Go through the material line by line and tally those containing the string "communicates". Only the tally is wanted.

(Beginning of Exercise data)

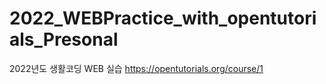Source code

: # 2022_WEBPractice_with_opentutorials_Presonal
 2022년도 생활코딩 WEB 실습
https://opentutorials.org/course/1
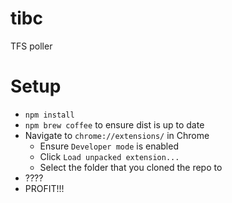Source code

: # tibc
TFS poller

# Setup
* `npm install`
* `npm brew coffee` to ensure dist is up to date
* Navigate to `chrome://extensions/` in Chrome
  * Ensure `Developer mode` is enabled
  * Click `Load unpacked extension...`
  * Select the folder that you cloned the repo to
* ????
* PROFIT!!!

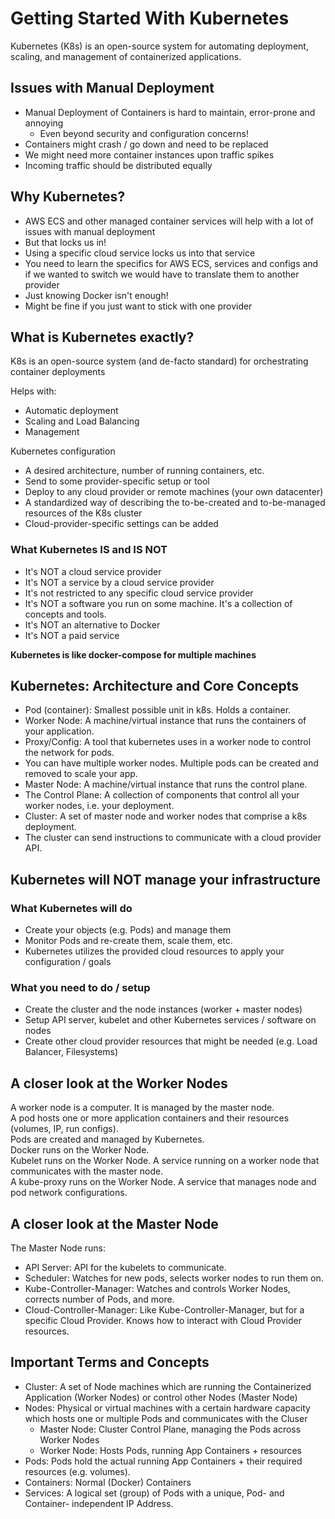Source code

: # Getting Started With Kubernetes

Kubernetes (K8s) is an open-source system for automating deployment, scaling, and management of containerized applications.

## Issues with Manual Deployment

* Manual Deployment of Containers is hard to maintain, error-prone and annoying
  * Even beyond security and configuration concerns!
* Containers might crash / go down and need to be replaced
* We might need more container instances upon traffic spikes
* Incoming traffic should be distributed equally

## Why Kubernetes?

* AWS ECS and other managed container services will help with a lot of issues with manual deployment
* But that locks us in!
* Using a specific cloud service locks us into that service
* You need to learn the specifics for AWS ECS, services and configs and if we wanted to switch we would have to
translate them to another provider
* Just knowing Docker isn't enough!
* Might be fine if you just want to stick with one provider

## What is Kubernetes exactly?

K8s is an open-source system (and de-facto standard) for orchestrating container deployments

Helps with: 
* Automatic deployment
* Scaling and Load Balancing
* Management

Kubernetes configuration
* A desired architecture, number of running containers, etc.
* Send to some provider-specific setup or tool
* Deploy to any cloud provider or remote machines (your own datacenter)
* A standardized way of describing the to-be-created and to-be-managed resources of the K8s cluster
* Cloud-provider-specific settings can be added

### What Kubernetes IS and IS NOT

* It's NOT a cloud service provider
* It's NOT a service by a cloud service provider
* It's not restricted to any specific cloud service provider
* It's NOT a software you run on some machine. It's a collection of concepts and tools.
* It's NOT an alternative to Docker
* It's NOT a paid service

**Kubernetes is like docker-compose for multiple machines**

## Kubernetes: Architecture and Core Concepts

* Pod (container): Smallest possible unit in k8s. Holds a container.
* Worker Node: A machine/virtual instance that runs the containers of your application.
* Proxy/Config: A tool that kubernetes uses in a worker node to control the network for pods.
* You can have multiple worker nodes. Multiple pods can be created and removed to scale your app.
* Master Node: A machine/virtual instance that runs the control plane.
* The Control Plane: A collection of components that control all your worker nodes, i.e. your deployment.
* Cluster: A set of master node and worker nodes that comprise a k8s deployment.
* The cluster can send instructions to communicate with a cloud provider API.

## Kubernetes will NOT manage your infrastructure

### What Kubernetes will do
* Create your objects (e.g. Pods) and manage them
* Monitor Pods and re-create them, scale them, etc.
* Kubernetes utilizes the provided cloud resources to apply your configuration / goals

### What you need to do / setup
* Create the cluster and the node instances (worker + master nodes)
* Setup API server, kubelet and other Kubernetes services / software on nodes
* Create other cloud provider resources that might be needed (e.g. Load Balancer, Filesystems)

## A closer look at the Worker Nodes

A worker node is a computer. It is managed by the master node.  
A pod hosts one or more application containers and their resources (volumes, IP, run configs).  
Pods are created and managed by Kubernetes.  
Docker runs on the Worker Node.  
Kubelet runs on the Worker Node. A service running on a worker node that communicates with the master node.    
A kube-proxy runs on the Worker Node. A service that manages node and pod network configurations.  

## A closer look at the Master Node

The Master Node runs: 
* API Server: API for the kubelets to communicate.
* Scheduler: Watches for new pods, selects worker nodes to run them on.
* Kube-Controller-Manager: Watches and controls Worker Nodes, corrects number of Pods, and more.
* Cloud-Controller-Manager: Like Kube-Controller-Manager, but for a specific Cloud Provider. Knows how
to interact with Cloud Provider resources.

## Important Terms and Concepts

* Cluster: A set of Node machines which are running the Containerized Application (Worker Nodes) or 
control other Nodes (Master Node)
* Nodes: Physical or virtual machines with a certain hardware capacity which hosts one or multiple Pods
and communicates with the Cluser
  * Master Node: Cluster Control Plane, managing the Pods across Worker Nodes
  * Worker Node: Hosts Pods, running App Containers + resources
* Pods: Pods hold the actual running App Containers + their required resources (e.g. volumes).
* Containers: Normal (Docker) Containers
* Services: A logical set (group) of Pods with a unique, Pod- and Container- independent IP Address.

(End of Exercise data)

◆ Solution to the problem ◆
2